Even today, the Empire refuses to extradite accused
terrorist Luis Posada Carriles to face justice in
Venezuela. He’s the CIA operative who is accused of
planting a bomb on a Cuban civilian airliner, which
ended up killing dozens of innocent people, including
the members of Cuba’s fencing team. Why isn’t the
Empire’s refusal to turn Posada over to Venezuelan
authorities considered “harboring a terrorist”?

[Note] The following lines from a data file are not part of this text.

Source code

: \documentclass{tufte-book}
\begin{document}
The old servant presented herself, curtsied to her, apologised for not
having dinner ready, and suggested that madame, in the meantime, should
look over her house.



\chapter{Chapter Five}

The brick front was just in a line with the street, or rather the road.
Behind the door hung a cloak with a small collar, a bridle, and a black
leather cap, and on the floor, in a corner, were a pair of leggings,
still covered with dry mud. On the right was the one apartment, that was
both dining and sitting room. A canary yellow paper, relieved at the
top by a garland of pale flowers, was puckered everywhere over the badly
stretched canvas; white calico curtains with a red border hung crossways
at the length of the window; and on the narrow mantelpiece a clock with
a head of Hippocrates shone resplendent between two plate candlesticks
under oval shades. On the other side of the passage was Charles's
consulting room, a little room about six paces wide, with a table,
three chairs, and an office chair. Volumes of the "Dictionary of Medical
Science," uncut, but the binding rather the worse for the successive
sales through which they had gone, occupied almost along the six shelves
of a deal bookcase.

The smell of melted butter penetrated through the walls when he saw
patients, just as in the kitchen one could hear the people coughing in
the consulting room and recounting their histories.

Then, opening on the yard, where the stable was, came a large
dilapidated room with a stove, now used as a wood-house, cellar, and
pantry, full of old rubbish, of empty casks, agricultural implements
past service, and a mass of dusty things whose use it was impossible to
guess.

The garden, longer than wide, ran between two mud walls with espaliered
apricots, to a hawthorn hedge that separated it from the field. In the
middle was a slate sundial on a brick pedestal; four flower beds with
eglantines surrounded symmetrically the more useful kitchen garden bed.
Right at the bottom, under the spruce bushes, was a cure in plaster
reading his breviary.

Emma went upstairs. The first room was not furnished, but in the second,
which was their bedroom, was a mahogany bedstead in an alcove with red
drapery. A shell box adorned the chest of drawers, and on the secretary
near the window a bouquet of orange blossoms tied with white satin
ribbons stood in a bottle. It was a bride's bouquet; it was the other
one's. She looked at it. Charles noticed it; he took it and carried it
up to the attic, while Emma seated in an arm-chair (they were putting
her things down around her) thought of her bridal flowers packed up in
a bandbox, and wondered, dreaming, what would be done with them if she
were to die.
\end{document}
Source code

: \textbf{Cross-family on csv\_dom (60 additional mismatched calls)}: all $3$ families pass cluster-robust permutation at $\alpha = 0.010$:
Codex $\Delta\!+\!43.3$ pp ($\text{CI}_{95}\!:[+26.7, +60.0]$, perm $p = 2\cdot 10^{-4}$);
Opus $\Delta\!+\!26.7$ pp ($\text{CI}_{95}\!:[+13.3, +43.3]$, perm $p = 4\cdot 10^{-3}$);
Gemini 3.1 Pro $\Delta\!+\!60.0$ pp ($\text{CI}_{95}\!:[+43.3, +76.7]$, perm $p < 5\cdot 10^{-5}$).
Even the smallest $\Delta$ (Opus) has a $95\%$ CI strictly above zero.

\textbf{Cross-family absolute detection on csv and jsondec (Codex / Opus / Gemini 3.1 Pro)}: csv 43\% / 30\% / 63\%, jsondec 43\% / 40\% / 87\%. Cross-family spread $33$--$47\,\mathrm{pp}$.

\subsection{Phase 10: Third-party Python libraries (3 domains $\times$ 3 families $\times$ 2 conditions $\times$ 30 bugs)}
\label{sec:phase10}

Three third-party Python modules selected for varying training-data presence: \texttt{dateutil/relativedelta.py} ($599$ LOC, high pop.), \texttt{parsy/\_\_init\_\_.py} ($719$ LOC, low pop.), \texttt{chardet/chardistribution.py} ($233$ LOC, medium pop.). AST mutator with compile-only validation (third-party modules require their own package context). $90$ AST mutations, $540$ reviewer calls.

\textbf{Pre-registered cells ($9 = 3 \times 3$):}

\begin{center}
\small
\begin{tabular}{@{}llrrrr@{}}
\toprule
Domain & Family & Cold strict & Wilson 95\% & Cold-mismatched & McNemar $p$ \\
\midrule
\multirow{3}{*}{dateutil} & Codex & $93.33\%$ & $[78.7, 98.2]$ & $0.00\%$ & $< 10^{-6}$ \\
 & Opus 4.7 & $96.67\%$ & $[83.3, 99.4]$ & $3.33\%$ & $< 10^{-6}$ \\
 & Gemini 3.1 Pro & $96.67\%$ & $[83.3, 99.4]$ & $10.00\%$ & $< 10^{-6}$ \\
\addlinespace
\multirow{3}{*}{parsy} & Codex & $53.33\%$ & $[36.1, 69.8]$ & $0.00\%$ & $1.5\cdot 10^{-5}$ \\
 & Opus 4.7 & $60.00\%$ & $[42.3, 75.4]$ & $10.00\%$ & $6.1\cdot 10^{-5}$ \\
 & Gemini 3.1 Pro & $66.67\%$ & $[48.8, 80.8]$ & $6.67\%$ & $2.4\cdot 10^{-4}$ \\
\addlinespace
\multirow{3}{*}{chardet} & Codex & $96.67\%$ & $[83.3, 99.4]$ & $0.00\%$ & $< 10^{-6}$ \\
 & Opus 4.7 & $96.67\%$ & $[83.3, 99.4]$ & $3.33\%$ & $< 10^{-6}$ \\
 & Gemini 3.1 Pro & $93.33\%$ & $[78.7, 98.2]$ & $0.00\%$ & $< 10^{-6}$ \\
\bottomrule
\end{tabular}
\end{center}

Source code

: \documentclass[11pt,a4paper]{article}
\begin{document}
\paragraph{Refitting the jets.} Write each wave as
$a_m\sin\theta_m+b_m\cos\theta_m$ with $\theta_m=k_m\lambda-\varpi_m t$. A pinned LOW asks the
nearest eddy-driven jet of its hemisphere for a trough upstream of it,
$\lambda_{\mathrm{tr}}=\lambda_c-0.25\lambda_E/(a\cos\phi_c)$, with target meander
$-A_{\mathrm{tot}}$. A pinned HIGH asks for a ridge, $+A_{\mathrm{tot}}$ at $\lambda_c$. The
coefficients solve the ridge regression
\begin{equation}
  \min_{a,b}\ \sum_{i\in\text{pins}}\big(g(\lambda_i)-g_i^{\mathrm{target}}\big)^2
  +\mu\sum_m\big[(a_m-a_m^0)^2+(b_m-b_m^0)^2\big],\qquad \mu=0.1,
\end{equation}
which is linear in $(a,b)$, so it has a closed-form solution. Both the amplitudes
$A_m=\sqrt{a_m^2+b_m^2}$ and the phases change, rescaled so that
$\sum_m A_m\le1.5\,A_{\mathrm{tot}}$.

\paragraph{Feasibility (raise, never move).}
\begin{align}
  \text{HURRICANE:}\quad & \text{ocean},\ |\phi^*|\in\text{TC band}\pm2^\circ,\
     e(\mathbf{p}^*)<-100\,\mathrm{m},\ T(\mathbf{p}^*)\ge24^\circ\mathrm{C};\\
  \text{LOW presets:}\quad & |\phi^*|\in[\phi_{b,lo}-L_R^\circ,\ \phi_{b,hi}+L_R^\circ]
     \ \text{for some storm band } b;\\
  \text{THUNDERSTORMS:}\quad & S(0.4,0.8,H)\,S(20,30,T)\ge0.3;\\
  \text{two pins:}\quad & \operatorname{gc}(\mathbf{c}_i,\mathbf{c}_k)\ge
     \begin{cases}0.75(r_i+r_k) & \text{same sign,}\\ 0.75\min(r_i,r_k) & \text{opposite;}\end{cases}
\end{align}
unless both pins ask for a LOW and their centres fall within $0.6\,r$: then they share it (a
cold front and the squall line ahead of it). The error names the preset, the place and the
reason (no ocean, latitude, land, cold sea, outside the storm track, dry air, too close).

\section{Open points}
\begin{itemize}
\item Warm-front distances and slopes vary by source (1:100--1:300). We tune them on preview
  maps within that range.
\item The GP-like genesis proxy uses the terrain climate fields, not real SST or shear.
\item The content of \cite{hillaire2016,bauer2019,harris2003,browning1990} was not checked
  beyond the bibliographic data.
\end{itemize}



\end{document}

Oh well, no one has ever accused the Empire of
moral consistency. But the Italian episode certainly
demonstrates the utter hypocrisy of U.S. foreign
policy. When foreigners engage in terrorism, the
Empire calls them terrorists. When members of the
Empire engage in terrorism, the Empire calls them
“freedom fighters.”
Jacob Hornberger is founder and president of The
Future of Freedom Foundation.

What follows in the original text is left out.